KAREN BALLESTEROS, Ricardo Morales Betancourt, Amy P. Sullivan, Universidad de los Andes

     Abstract Number: 681
     Working Group: Aerosol Chemistry

Abstract
Organic aerosol (OA) is one of the major components of fine atmospheric aerosol particles. Recent fields campaigns and simulations studies in Colombia have demonstrated a significant contribution of OA to urban and rural aerosols. In this work we focus on constraining the sources associated with OA and its precursors over the city of Bogotá, Colombia.
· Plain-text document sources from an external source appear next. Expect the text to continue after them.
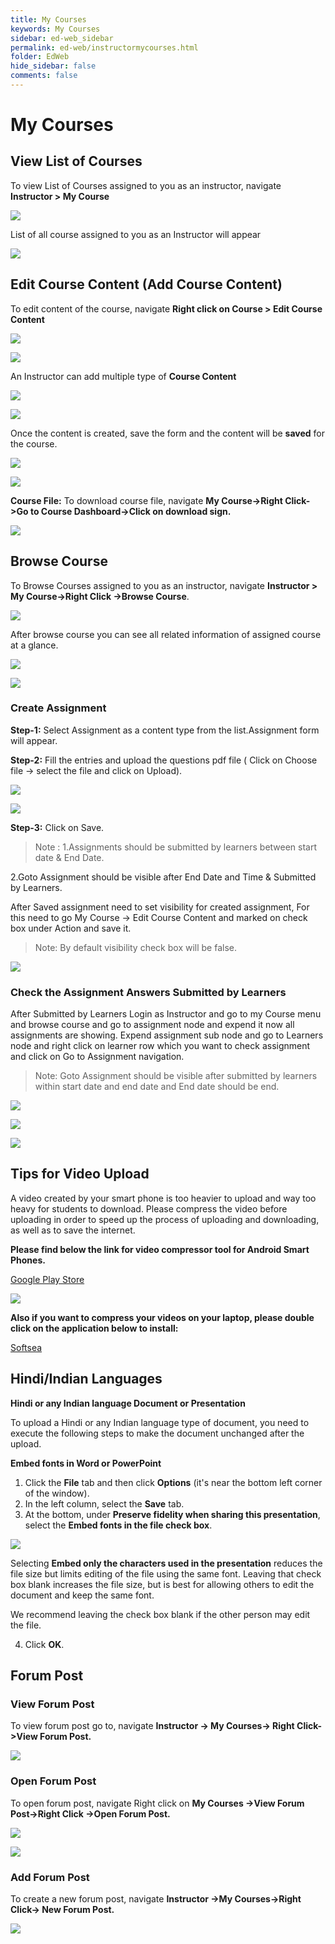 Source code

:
 ```yaml
---
title: My Courses
keywords: My Courses
sidebar: ed-web_sidebar
permalink: ed-web/instructormycourses.html
folder: EdWeb
hide_sidebar: false
comments: false
---
```




# My Courses

## View List of Courses

To view List of Courses assigned to you as an instructor, navigate **Instructor > My Course**

![](/images/InstructorCourseMenu.png)

List of all course assigned to you as an Instructor will appear

![](/images/InstructorCourseList.png)

## Edit Course Content (Add Course Content)

To edit content of the course, navigate **Right click on Course > Edit Course Content**

![](/images/InstructorEditCourseContent.png)

![](/images/InstructorEditCourseContentMobile.jpg)

An Instructor can add multiple type of **Course Content**

![](/images/InstructorCourseContentAdd.png)

![](/images/InstructorCourseContentAddMobile.jpg)

Once the content is created, save the form and the content will be **saved** for the course.

![](/images/InstructorCourseContentSave.png)

![](/images/InstructorCourseContentSaveMobile.jpg)

**Course File:**  To download course file, navigate **My Course->Right Click->Go to Course Dashboard->Click on download sign.**

![](/images/InstructorCourseFile.png)

## Browse Course

To Browse Courses assigned to you as an instructor, navigate **Instructor > My Course->Right Click ->Browse Course**.

![](/images/InstructorBrowseCourse.png)

After browse course you can see all related information of assigned course at a glance.

![](/images/InstructorBrowseCourseView.png)

![](/images/InstructorBrowseCourseViewMobile.jpg)

### Create Assignment 

**Step-1:** Select Assignment as a content type from the list.Assignment form will appear.

**Step-2:** Fill the entries and upload the questions pdf file ( Click on Choose file -> select the file and click on Upload).

![](/images/InstructorAssignmnetSave.png)

![](/images/InstructorAssignmnetSaveMobile.jpg)

**Step-3:** Click on Save.

>Note : 
1.Assignments should be submitted by learners between start date & End Date.

2.Goto Assignment should be visible after End Date and Time & Submitted  by Learners.

After Saved assignment need to set visibility for created assignment, For this need to go  My Course -> Edit Course Content and marked on check  
box under Action and save it.

>Note: By default visibility check box  will be false.

![](/images/InstructorAssignmnetVisiblity.png)

### Check the Assignment Answers Submitted by Learners

After Submitted by Learners Login as Instructor and go to my Course menu and browse course and go to assignment node and expend it now all assignments are showing. Expend assignment sub node and go to Learners node and right click on learner row which you want to check assignment and click on Go to Assignment navigation.

>Note: Goto Assignment should be visible after submitted by learners within start date and end date and End date should be end.

![](/images/InstructorAssignmnetOption.png)

![](/images/InstructorAssignmnetOptionMobile.jpg)

![](/images/InstructorAssignmentCheck.png)



## Tips for Video Upload

A video created by your smart phone is too heavier to upload and way too heavy for students to download. Please compress the 
video before uploading in order to speed up the process of uploading and downloading, as well as to save the internet.

**Please find below the link for video compressor tool for Android Smart Phones.**

[Google Play Store ](https://play.google.com/store/apps/details?id=com.pandavideocompressor)

![](/images/videocompressor.png)

**Also if you want to compress your videos on your laptop, please double click on the application below to install:**

[Softsea](http://www.softsea.com/download/Free-Video-Compressor.html)



## Hindi/Indian Languages

**Hindi or any Indian language Document or Presentation**

To upload a Hindi or any Indian language type of document, you need to execute the following steps to make the document unchanged after the upload.

**Embed fonts in Word or PowerPoint**

1.	Click the **File** tab and then click **Options** (it's near the bottom left corner of the window).
2.	In the left column, select the **Save** tab.
3.	At the bottom, under **Preserve fidelity when sharing this presentation**, select the **Embed fonts in the file check box**.

![](/images/contenttype.png)

Selecting **Embed only the characters used in the presentation** reduces the file size but limits editing of the file using the same font. Leaving that check box blank increases the file size, but is best for allowing others to edit the document and keep the same font.

We recommend leaving the check box blank if the other person may edit the file.

4.	Click **OK**.

## Forum Post

### View Forum Post

To view forum post go to, navigate **Instructor -> My Courses-> Right Click->View Forum Post.**
 
![](/images/viewforumpost.png)

### Open Forum Post

To open forum post, navigate Right click on **My Courses ->View Forum Post->Right Click ->Open Forum Post.**

![](/images/openforumpost.png)

![](/images/openforumpostMobile.jpg)

### Add Forum Post

To create a new forum post, navigate **Instructor ->My Courses->Right Click-> New Forum Post.**

![](/images/addforumpost.png)
 

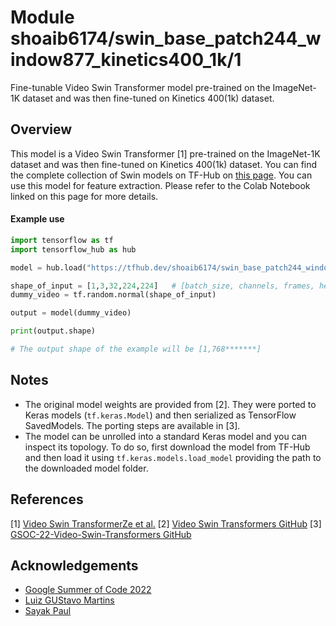 # Module shoaib6174/swin_base_patch244_window877_kinetics400_1k/1
Fine-tunable Video Swin Transformer model pre-trained on the ImageNet-1K dataset and was then fine-tuned on Kinetics 400(1k) dataset.
<!-- asset-path: https://gsoc4108768259.blob.core.windows.net/azureml-blobstore-cf8fa289-ef6f-4db3-b097-1d65257e5a14/swin_base_patch244_window877_kinetics400_1k_tf.tar.gz -->
<!-- task: video-feature-extraction -->
<!-- network-architecture: video-swin-transformer -->
<!-- format: saved_model_2 -->
<!-- fine-tunable: true -->
<!-- license: mit -->
<!-- colab: https://colab.research.google.com/drive/1McH0gP3UeD_fEMl4MyGM1vbLOFAS-3Vj -->
## Overview
This model is a Video Swin Transformer [1] pre-trained on the ImageNet-1K dataset and was then fine-tuned on Kinetics 400(1k) dataset. You can find the complete
collection of Swin models on TF-Hub on [this page](https://tfhub.dev/shoaib6174/collections/video-swin-transformer).
You can use this model for feature extraction. Please refer to
the Colab Notebook linked on this page for more details.

#### Example use

```python
import tensorflow as tf
import tensorflow_hub as hub

model = hub.load("https://tfhub.dev/shoaib6174/swin_base_patch244_window877_kinetics400_1k/1")

shape_of_input = [1,3,32,224,224]   # [batch_size, channels, frames, height, width]
dummy_video = tf.random.normal(shape_of_input)

output = model(dummy_video)

print(output.shape)

# The output shape of the example will be [1,768*******]
```


## Notes
* The original model weights are provided from [2]. They were ported to Keras models
(`tf.keras.Model`) and then serialized as TensorFlow SavedModels. The porting
steps are available in [3].
* The model can be unrolled into a standard Keras model and you can inspect its topology.
To do so, first download the model from TF-Hub and then load it using `tf.keras.models.load_model`
providing the path to the downloaded model folder.
## References
[1] [Video Swin TransformerZe et al.](https://arxiv.org/abs/2106.13230)
[2] [Video Swin Transformers GitHub](https://github.com/SwinTransformer/Video-Swin-Transformerr)
[3] [GSOC-22-Video-Swin-Transformers GitHub](https://github.com/shoaib6174/GSOC-22-Video-Swin-Transformers)

## Acknowledgements
* [Google Summer of Code 2022](https://summerofcode.withgoogle.com/)
* [Luiz GUStavo Martins](https://www.linkedin.com/in/luiz-gustavo-martins-64ab5891/)
* [Sayak Paul](https://www.linkedin.com/in/sayak-paul/)

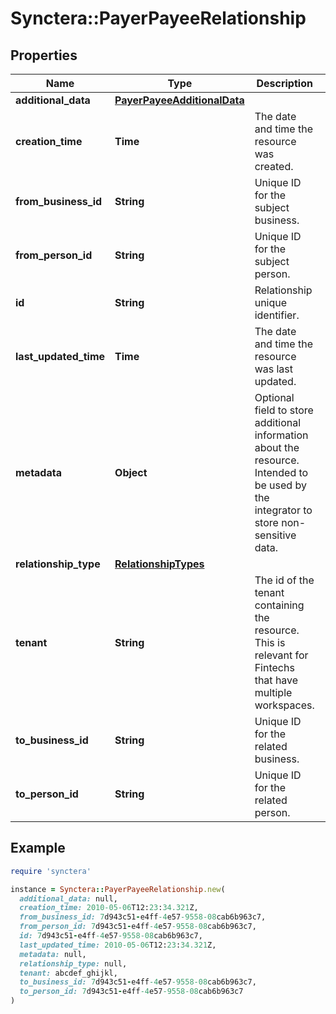 # Synctera::PayerPayeeRelationship

## Properties

| Name | Type | Description | Notes |
| ---- | ---- | ----------- | ----- |
| **additional_data** | [**PayerPayeeAdditionalData**](PayerPayeeAdditionalData.md) |  |  |
| **creation_time** | **Time** | The date and time the resource was created. | [optional][readonly] |
| **from_business_id** | **String** | Unique ID for the subject business.  | [optional] |
| **from_person_id** | **String** | Unique ID for the subject person.  | [optional] |
| **id** | **String** | Relationship unique identifier. | [optional][readonly] |
| **last_updated_time** | **Time** | The date and time the resource was last updated. | [optional][readonly] |
| **metadata** | **Object** | Optional field to store additional information about the resource. Intended to be used by the integrator to store non-sensitive data.  | [optional] |
| **relationship_type** | [**RelationshipTypes**](RelationshipTypes.md) |  |  |
| **tenant** | **String** | The id of the tenant containing the resource. This is relevant for Fintechs that have multiple workspaces.  | [optional] |
| **to_business_id** | **String** | Unique ID for the related business.  | [optional] |
| **to_person_id** | **String** | Unique ID for the related person.  | [optional] |

## Example

```ruby
require 'synctera'

instance = Synctera::PayerPayeeRelationship.new(
  additional_data: null,
  creation_time: 2010-05-06T12:23:34.321Z,
  from_business_id: 7d943c51-e4ff-4e57-9558-08cab6b963c7,
  from_person_id: 7d943c51-e4ff-4e57-9558-08cab6b963c7,
  id: 7d943c51-e4ff-4e57-9558-08cab6b963c7,
  last_updated_time: 2010-05-06T12:23:34.321Z,
  metadata: null,
  relationship_type: null,
  tenant: abcdef_ghijkl,
  to_business_id: 7d943c51-e4ff-4e57-9558-08cab6b963c7,
  to_person_id: 7d943c51-e4ff-4e57-9558-08cab6b963c7
)
```

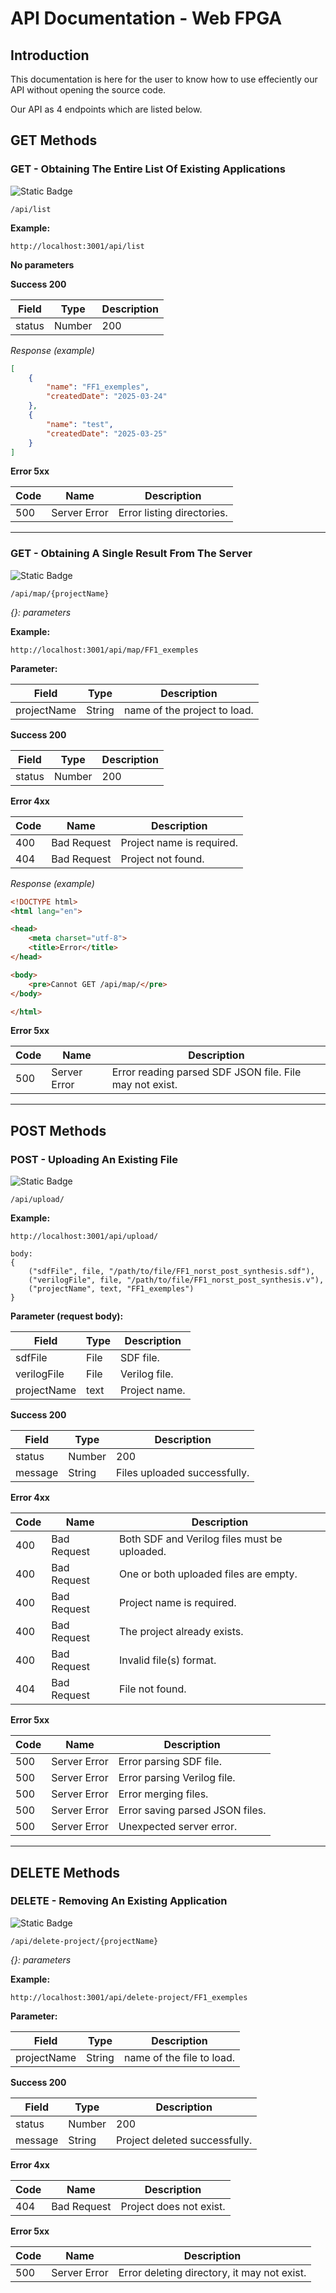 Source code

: # API Documentation - Web FPGA

## Introduction

This documentation is here for the user to know how to use effeciently our API without opening the source code.

Our API as 4 endpoints which are listed below.

## GET Methods

### GET - Obtaining The Entire List Of Existing Applications

![Static Badge](https://img.shields.io/badge/GET-darkgreen)

```URL
/api/list
```

**Example:**

```URL
http://localhost:3001/api/list
```

**No parameters**

**Success 200**

| Field   | Type    | Description |
| ------- | ------- | ----------- |
| status  | Number  | 200         |

*Response (example)*

```JSON
[
    {
        "name": "FF1_exemples",
        "createdDate": "2025-03-24"
    },
    {
        "name": "test",
        "createdDate": "2025-03-25"
    }
]
```

**Error 5xx**

| Code | Name         | Description                |
| ---- | ------------ | -------------------------- |
| 500  | Server Error | Error listing directories. |

---

### GET - Obtaining A Single Result From The Server

![Static Badge](https://img.shields.io/badge/GET-darkgreen)

```URL
/api/map/{projectName}
```

*{}: parameters*

**Example:**

```URL
http://localhost:3001/api/map/FF1_exemples
```

**Parameter:**

| Field       | Type   | Description                  |
| ----------- | ------ | ---------------------------- |
| projectName | String | name of the project to load. |

**Success 200**

| Field  | Type   | Description |
| ------ | ------ | ----------- |
| status | Number | 200         |

**Error 4xx**

| Code | Name        | Description               |
| ---- | ----------- | ------------------------- |
| 400  | Bad Request | Project name is required. |
| 404  | Bad Request | Project not found.        |

*Response (example)*

```HTML
<!DOCTYPE html>
<html lang="en">

<head>
    <meta charset="utf-8">
    <title>Error</title>
</head>

<body>
    <pre>Cannot GET /api/map/</pre>
</body>

</html>
```

**Error 5xx**

| Code | Name         | Description                                             |
| ---- | ------------ | ------------------------------------------------------- |
| 500  | Server Error | Error reading parsed SDF JSON file. File may not exist. |

---

## POST Methods

### POST - Uploading An Existing File

![Static Badge](https://img.shields.io/badge/POST-yellow)

```URL
/api/upload/
```

**Example:**

```
http://localhost:3001/api/upload/

body:
{
    ("sdfFile", file, "/path/to/file/FF1_norst_post_synthesis.sdf"),
    ("verilogFile", file, "/path/to/file/FF1_norst_post_synthesis.v"),
    ("projectName", text, "FF1_exemples")
}
```

**Parameter (request body):**

| Field       | Type | Description   |
| -----       | ---- | ------------- |
| sdfFile     | File | SDF file.     |
| verilogFile | File | Verilog file. |
| projectName | text | Project name. |

**Success 200**

| Field   | Type   | Description                  |
| ------- | ------ | ---------------------------- |
| status  | Number | 200                          |
| message | String | Files uploaded successfully. |

**Error 4xx**

| Code | Name        | Description                                  |
| ---- | ----------- | -------------------------------------------- |
| 400  | Bad Request | Both SDF and Verilog files must be uploaded. |
| 400  | Bad Request | One or both uploaded files are empty.        |
| 400  | Bad Request | Project name is required.                    |
| 400  | Bad Request | The project already exists.                  |
| 400  | Bad Request | Invalid file(s) format.                      |
| 404  | Bad Request | File not found.                              |

**Error 5xx**

| Code | Name         | Description                     | 
| ---- | ------------ | ------------------------------- |
| 500  | Server Error | Error parsing SDF file.         |
| 500  | Server Error | Error parsing Verilog file.     |
| 500  | Server Error | Error merging files.            |
| 500  | Server Error | Error saving parsed JSON files. |
| 500  | Server Error | Unexpected server error.        |

---

## DELETE Methods

### DELETE - Removing An Existing Application

![Static Badge](https://img.shields.io/badge/DELETE-orange)

```URL
/api/delete-project/{projectName}
```

*{}: parameters*

**Example:**

```
http://localhost:3001/api/delete-project/FF1_exemples
```

**Parameter:**

| Field       | Type   | Description               |
| ----------- | ------ | ------------------------- |
| projectName | String | name of the file to load. |

**Success 200**

| Field   | Type   | Description                   |
| ------- | ------ | ----------------------------- |
| status  | Number | 200                           |
| message | String | Project deleted successfully. |

**Error 4xx**

| Code | Name        | Description             |
| ---- | ----------- | ----------------------- |
| 404  | Bad Request | Project does not exist. |

**Error 5xx**

| Code | Name         | Description                                 |
| ---- | ------------ | ------------------------------------------- |
| 500  | Server Error | Error deleting directory, it may not exist. |
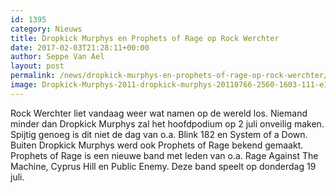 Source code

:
 ```yaml
---
id: 1395
category: Nieuws
title: Dropkick Murphys en Prophets of Rage op Rock Werchter
date: 2017-02-03T21:28:11+00:00
author: Seppe Van Ael
layout: post
permalink: /news/dropkick-murphys-en-prophets-of-rage-op-rock-werchter/
image: Dropkick-Murphys-2011-dropkick-murphys-20110766-2560-1603-111-e1486156920615.jpg
---
```

Rock Werchter liet vandaag weer wat namen op de wereld los. Niemand minder dan Dropkick Murphys zal het hoofdpodium op 2 juli onveilig maken. Spijtig genoeg is dit niet de dag van o.a. Blink 182 en System of a Down. Buiten Dropkick Murphys werd ook Prophets of Rage bekend gemaakt. Prophets of Rage is een nieuwe band met leden van o.a. Rage Against The Machine, Cyprus Hill en Public Enemy. Deze band speelt op donderdag 19 juli.
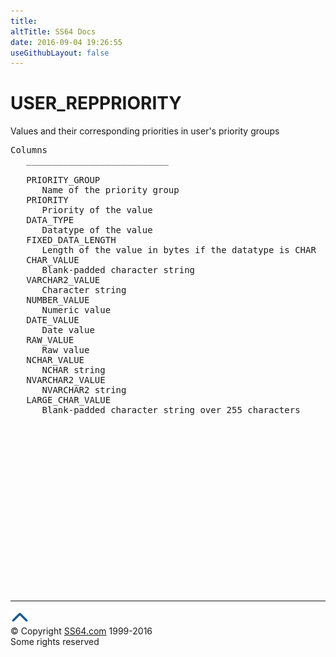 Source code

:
 ```yaml
---
title:
altTitle: SS64 Docs
date: 2016-09-04 19:26:55
useGithubLayout: false
---
```

<!-- #BeginLibraryItem "/Library/head_orad.lbi" --><!-- #EndLibraryItem --><h1>USER_REPPRIORITY </h1><p> Values and their corresponding priorities in user's priority groups </p> 
 
<pre>Columns
   ___________________________
 
   PRIORITY_GROUP
      Name of the priority group
   PRIORITY
      Priority of the value
   DATA_TYPE
      Datatype of the value
   FIXED_DATA_LENGTH
      Length of the value in bytes if the datatype is CHAR
   CHAR_VALUE
      Blank-padded character string
   VARCHAR2_VALUE
      Character string
   NUMBER_VALUE
      Numeric value
   DATE_VALUE
      Date value
   RAW_VALUE
      Raw value
   NCHAR_VALUE
      NCHAR string
   NVARCHAR2_VALUE
      NVARCHAR2 string
   LARGE_CHAR_VALUE
      Blank-padded character string over 255 characters

</pre><!-- #BeginLibraryItem "/Library/foot_orad.lbi" --><p><script async="" src="//pagead2.googlesyndication.com/pagead/js/adsbygoogle.js"></script>
<!-- oracle-footer -->
<ins class="adsbygoogle" style="display:inline-block;width:300px;height:250px" data-ad-client="ca-pub-6140977852749469" data-ad-slot="4275490898"></ins>
<script>
(adsbygoogle = window.adsbygoogle || []).push({});
</script></p>
<hr>
<div id="bl" class="footer"><a href="#"><img src="../images/top.png" width="30" height="22" alt="Back to the Top"></a></div>
<div id="br" class="footer, tagline">© Copyright <a href="http://ss64.com/">SS64.com</a> 1999-2016<br>
Some rights reserved</div>
<!-- #EndLibraryItem -->

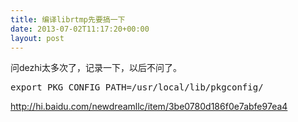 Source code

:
 ```yaml
---
title: 编译librtmp先要搞一下
date: 2013-07-02T11:17:20+00:00
layout: post
---
```

问dezhi太多次了，记录一下，以后不问了。

<pre class="brush: bash">export PKG_CONFIG_PATH=/usr/local/lib/pkgconfig/
</pre>

http://hi.baidu.com/newdreamllc/item/3be0780d186f0e7abfe97ea4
We used PM2.5 chemical speciation data from field campaigns carried out during 2018 to evaluate the ability of a regional transport model to reproduce and explain the observed OA. The samples were collected at three sites during high- and low aerosol concentration seasons in the region. We used The Weather Research and Forecasting Model coupled with Chemistry (WRF-Chem) with two different chemical mechanisms and aerosol schemes, RACM/MADE-VBS and MOZART/MOSAIC, in conjunction with the detailed in-situ observations of chemical PM2.5 to analyze the seasonality of OA over in the city of Bogotá, and to establish the most relevant sources (local vs. regional) for this component. Simulations were carried out for the same periods were data is available, spanning a high biomass burning season (February 2018) and a low biomass burning season (September 2018). The temporal and spatial distribution of meteorological variables in are well captured by both model configurations. The two aerosol schemes utilized in this work reproduce the observed seasonal variations in aerosol concentration, with a difference between February and September of 10 µg/m3. However, when MOZART was used, modeled PM2.5 was 30% higher than in the RACM experiment. Both schemes show that unspeciated PM2.5 and OA are the most prevalent aerosol in the city, in agreement with field observations. SOA concentration dominates the OA fraction by 66% for RACM-MADE-VBS and 74% for MOZART-MOSAIC during February and 69% for RACM-MADE-VBS and 71% for MOZART-MOSAIC during September consistently showing that MOZART-MOSAIC simulates more SOA than RACM-MADE-VBS. This differences between SOA within mechanisms may be attributed to MOZART-MOSAIC contains a simple SOA gas/particle partitioning scheme and has more biogenic specifies included.